Sundrops are about to splash the sky shades of rosy pink as light begins its daily fade to black. The transition mirrors our sauntering pace. Slowly, we drift along the empty beach.
Licks of waves entice the kids to dip their boots in and take a step toward the fathomless deep. Then they leave the water, back on track, new treasures to gather at each footfall. The beach is in turn hard and porous. At one moment we leave no trace of our passing, the next our feet sink leaving deep imprints. Our meandering trails blink on and off.
Calls of ‘maman, maman‘ ring out across the sand then skip along the water’s surface. “Look, look what I found,” shouts Noah. A lone red lobster claw, hollow and missing a pincer. Nellie chimes in with, “Look, here, look.” It’s a sea urchin shell with its pattern of embossed perfection.

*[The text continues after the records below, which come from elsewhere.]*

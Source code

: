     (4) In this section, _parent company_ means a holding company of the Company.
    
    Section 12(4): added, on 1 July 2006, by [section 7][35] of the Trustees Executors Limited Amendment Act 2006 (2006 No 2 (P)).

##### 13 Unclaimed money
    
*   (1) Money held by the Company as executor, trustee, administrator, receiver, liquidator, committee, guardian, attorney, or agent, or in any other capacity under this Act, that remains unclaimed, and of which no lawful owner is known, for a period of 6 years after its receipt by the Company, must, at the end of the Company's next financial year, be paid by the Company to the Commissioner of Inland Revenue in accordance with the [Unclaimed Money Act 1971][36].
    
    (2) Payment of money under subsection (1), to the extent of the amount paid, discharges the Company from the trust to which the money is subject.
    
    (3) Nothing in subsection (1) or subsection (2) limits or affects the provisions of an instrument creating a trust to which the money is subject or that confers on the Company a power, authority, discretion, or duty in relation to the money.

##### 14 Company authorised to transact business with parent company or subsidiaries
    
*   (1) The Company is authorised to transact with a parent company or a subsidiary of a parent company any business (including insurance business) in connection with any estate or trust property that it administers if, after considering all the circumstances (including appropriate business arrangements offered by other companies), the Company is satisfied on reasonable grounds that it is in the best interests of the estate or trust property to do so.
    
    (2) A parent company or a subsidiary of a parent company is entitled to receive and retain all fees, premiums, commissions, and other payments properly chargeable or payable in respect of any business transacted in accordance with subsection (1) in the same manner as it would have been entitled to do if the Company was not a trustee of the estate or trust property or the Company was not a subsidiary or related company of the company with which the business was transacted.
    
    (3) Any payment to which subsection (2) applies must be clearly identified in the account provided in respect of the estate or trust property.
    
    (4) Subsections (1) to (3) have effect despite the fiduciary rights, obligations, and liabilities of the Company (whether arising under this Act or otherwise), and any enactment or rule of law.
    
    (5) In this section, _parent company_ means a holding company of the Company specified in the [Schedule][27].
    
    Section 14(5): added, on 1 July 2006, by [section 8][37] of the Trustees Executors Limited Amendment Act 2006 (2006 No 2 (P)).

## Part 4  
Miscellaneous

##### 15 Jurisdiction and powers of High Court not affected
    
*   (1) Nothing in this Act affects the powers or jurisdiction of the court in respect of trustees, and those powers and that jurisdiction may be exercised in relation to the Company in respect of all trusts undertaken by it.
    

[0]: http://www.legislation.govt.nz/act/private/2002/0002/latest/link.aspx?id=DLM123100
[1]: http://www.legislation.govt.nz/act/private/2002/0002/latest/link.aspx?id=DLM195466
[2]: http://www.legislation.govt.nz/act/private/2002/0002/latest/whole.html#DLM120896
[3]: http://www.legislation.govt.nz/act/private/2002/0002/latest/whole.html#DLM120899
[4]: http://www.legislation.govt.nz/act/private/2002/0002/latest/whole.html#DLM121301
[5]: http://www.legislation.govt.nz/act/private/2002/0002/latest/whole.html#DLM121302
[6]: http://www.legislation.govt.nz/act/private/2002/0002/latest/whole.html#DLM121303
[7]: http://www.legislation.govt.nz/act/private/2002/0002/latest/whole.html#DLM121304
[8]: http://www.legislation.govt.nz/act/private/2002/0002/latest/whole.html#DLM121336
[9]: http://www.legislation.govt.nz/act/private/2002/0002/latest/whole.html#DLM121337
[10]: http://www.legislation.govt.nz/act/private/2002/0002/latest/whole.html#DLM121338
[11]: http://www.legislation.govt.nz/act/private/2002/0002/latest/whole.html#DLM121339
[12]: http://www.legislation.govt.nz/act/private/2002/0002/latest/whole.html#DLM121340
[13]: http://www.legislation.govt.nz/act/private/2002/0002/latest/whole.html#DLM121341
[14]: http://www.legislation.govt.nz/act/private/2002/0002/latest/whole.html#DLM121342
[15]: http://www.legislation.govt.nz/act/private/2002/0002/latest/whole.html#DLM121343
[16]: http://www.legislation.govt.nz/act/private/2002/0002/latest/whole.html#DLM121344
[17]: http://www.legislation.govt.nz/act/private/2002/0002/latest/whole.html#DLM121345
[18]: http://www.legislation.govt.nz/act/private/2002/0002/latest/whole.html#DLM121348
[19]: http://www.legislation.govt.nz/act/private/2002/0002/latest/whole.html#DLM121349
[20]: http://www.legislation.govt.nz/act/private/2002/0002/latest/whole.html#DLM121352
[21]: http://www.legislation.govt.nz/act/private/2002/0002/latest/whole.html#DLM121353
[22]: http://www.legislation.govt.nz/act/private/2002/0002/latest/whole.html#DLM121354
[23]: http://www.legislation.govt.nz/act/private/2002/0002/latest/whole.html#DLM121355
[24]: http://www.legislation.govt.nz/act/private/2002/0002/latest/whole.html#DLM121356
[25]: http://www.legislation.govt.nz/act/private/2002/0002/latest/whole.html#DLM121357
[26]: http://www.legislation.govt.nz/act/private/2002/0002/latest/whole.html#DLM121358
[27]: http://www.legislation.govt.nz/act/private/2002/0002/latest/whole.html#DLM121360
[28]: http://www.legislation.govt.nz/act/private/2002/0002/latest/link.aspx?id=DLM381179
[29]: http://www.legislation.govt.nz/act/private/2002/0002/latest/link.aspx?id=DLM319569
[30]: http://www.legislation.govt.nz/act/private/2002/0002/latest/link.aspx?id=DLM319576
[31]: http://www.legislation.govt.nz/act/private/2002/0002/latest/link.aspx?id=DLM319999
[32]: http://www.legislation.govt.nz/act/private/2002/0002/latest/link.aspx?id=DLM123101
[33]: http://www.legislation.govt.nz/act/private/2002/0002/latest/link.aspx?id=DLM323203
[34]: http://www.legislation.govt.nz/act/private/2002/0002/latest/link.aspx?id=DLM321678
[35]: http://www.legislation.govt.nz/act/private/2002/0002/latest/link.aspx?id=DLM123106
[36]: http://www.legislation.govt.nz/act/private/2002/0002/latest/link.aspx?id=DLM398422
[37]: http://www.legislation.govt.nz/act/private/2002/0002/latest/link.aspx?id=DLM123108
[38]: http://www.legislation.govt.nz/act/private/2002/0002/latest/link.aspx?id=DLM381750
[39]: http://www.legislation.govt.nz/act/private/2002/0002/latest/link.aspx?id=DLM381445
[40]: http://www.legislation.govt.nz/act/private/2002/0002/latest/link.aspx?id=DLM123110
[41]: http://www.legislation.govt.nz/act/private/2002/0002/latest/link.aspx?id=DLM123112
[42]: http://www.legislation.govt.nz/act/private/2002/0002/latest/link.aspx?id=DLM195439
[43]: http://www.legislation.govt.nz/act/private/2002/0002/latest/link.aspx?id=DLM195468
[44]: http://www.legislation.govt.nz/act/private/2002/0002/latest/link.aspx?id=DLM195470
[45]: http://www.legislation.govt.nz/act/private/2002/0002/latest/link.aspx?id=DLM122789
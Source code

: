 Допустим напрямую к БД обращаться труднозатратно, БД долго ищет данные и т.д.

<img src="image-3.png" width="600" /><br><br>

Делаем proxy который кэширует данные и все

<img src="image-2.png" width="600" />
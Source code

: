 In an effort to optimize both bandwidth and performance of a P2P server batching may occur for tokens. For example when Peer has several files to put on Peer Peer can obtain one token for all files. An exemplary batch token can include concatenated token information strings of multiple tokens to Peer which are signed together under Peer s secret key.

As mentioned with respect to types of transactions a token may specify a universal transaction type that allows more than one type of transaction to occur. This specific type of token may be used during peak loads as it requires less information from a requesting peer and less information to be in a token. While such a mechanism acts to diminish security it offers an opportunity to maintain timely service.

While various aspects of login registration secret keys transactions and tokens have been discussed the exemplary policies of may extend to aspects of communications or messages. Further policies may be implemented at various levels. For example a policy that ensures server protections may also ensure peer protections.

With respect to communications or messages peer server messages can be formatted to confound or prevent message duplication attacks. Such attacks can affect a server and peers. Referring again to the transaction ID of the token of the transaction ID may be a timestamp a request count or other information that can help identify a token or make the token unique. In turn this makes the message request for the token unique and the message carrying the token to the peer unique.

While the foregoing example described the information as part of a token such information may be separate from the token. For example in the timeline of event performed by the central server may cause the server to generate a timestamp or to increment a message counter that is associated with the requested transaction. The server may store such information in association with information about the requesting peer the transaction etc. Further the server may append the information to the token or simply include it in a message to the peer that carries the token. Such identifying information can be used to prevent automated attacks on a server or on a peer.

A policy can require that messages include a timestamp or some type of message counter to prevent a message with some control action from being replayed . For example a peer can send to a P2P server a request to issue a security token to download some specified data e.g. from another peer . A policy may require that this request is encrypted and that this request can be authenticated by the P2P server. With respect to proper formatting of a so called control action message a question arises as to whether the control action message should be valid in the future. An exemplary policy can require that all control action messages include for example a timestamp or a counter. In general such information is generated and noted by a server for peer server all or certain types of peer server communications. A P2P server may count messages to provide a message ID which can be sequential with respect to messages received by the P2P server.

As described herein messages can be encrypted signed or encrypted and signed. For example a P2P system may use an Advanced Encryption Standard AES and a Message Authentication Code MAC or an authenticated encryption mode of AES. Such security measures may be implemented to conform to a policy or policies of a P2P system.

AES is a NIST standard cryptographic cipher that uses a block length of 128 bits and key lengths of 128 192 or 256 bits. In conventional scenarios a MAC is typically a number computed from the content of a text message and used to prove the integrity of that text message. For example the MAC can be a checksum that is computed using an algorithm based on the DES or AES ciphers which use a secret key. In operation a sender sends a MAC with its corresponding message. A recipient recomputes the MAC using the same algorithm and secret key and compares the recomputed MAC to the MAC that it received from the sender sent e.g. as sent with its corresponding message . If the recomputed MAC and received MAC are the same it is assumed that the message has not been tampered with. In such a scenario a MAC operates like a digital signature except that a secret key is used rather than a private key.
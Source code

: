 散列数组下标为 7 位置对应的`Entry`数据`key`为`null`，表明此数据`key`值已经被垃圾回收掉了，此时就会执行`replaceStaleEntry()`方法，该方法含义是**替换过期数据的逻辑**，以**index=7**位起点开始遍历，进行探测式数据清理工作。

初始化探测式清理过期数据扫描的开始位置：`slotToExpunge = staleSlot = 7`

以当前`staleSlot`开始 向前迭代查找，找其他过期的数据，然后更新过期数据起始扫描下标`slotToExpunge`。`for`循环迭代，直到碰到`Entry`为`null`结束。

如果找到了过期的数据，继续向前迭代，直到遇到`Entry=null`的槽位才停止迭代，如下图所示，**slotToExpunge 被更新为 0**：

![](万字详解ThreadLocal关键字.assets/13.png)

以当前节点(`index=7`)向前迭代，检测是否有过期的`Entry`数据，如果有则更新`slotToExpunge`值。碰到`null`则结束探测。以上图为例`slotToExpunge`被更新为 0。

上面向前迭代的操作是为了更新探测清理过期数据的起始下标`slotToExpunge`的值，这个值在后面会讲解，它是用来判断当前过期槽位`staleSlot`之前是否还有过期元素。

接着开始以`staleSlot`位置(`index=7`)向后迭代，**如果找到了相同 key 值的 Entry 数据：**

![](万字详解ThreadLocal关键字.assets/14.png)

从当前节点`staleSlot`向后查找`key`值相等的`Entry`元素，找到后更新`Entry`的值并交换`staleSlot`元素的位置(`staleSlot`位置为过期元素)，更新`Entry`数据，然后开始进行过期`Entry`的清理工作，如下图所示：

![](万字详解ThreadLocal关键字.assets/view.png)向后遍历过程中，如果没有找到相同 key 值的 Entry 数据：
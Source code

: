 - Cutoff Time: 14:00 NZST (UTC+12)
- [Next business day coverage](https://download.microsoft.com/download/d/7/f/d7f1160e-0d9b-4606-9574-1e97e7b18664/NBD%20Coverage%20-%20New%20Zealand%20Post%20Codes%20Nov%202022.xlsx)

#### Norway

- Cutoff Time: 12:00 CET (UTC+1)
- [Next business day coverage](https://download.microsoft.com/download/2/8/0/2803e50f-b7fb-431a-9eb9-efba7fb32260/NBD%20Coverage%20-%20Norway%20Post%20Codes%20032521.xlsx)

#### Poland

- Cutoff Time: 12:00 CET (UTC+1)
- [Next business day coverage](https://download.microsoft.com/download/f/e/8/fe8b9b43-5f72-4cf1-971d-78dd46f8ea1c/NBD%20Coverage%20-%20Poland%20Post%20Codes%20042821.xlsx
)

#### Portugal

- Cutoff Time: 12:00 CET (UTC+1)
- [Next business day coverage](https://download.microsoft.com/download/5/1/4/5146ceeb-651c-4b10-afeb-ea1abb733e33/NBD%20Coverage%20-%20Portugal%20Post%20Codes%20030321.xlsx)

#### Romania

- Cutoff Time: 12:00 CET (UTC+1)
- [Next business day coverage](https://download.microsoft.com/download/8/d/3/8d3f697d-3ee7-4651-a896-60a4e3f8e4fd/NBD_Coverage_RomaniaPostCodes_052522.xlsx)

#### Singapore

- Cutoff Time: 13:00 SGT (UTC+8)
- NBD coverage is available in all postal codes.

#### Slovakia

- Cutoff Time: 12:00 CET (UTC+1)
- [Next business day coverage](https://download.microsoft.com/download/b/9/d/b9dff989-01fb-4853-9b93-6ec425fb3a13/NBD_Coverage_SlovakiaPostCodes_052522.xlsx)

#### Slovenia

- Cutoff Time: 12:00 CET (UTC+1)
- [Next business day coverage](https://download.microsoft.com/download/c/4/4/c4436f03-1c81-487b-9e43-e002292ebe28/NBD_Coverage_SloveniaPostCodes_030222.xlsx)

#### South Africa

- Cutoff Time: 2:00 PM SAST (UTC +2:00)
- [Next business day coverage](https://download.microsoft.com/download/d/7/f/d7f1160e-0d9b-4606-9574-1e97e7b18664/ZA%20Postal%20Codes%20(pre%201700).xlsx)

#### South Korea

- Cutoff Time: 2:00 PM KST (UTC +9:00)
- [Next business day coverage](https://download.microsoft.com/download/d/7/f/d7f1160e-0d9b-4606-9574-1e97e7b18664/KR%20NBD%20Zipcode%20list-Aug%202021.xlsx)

We are filling plastic grocery bags with the natural bric-a-brac that washes ashore. Quartz, rounded and polished smooth. Moon snail shells in various degrees of erosion each a marvel of flowing form and iridescent shimmer. Driftwood cutlasses, snakes and abstract sculptures are scattered across our path to admire.
Mélanie is shining. She is the sun and the kids are spinning round her. Lila, firmly strapped on her back, is riding high. She’s got the best seat on the beach. Noah and Nellie run excitedly to maman with their newest finds. Mélanie’s gaze on their sandy bibelots immediately increases their value tenfold. Her look bestows instant affirmation of their ability to find and recognize beautiful stuff. She makes each of them feel special even after being presented with the umpteenth mussel shell.
The bags are getting heavier. Nellie begins to drag hers across sections of the beach. Each discovery is as fresh as the previous one and must be added to those already liberated from sand.
In the bluffs ahead, a small grotto whittled by the waves provides a diversion. We enter the narrow red earth channel with a horseshoe opening to the sky. Layers of sediment, damp to the touch, give texture to the contoured walls as they rise to the grass turf overhead. This is a good shelter from the wind, a hiding place, a pirate’s secret den.
We set up for a quick family snap to remember this dusking clear sky on a small strip of coast that has offered us so many gifts to take home. We are all very fashionable bundled up against the wind with our de rigueur rubber boots. The kids love to pose and I can’t resist either. Nellie of course lets loose with her trademark ‘cheeseburger’ just before the shutter pops. This is our official notice that she is engaged in the photo shoot.
It’s time to start retracing our steps. We still have to finish packing. load the car and clean our temporary home at Motel l’Archipel. Before we go, we take a few frames of the kids on a rocky outcrop. There, next to the grotto, we immortalize them where they stand on the red earth between a canvas of sea and sky.
As we return reluctantly to the motel, the mass of Île d’Entrée presents changing hues in the shifting light. It is like a magnet in its aloneness seeking to attract others, a small parcel of houses sprinkled on its least elevated shoreline.
Just in time, before we pick it clean, we take our exit from the beach. We pass through what seems to be a stand of trees. Some are in the water, some rising from the sand – all reduced to gnarled stumps, public art of the natural variety. This small copse of trees awash in the sea must be the result of erosion in the not too distant past.
On the kitchen table when we get in is a copy of our hotelier’s first bande dessinée, Les Aventures de Néciphore. Néciphore, a smart and gently scheming character reminiscent of a rural Andy Capp, takes us through the seasons on the Magdalen Islands from the setting of the first lobster traps to the celebration of mi-carême in Fatima. I don’t have time to read it right away, or one of its most recent companions, Les Aventures de Winnyfred which tells of Acadie.
Now in their sixth title, Jean-François and his partner Hugues are on to a good thing. They are using the comic books as a tool to promote regional tourism. I’ll have to get my own copy of Winnyfred in a bookstore. Over time, we’ll get the whole series. This is fun reading that provides context and a big picture perspective with a smile.
Our evening is wind and sun, sand and sea. We get to hold little hands and see their wonderment. It’s a nice way for us to enjoy our last carefree moments aux Îles – at least for this time.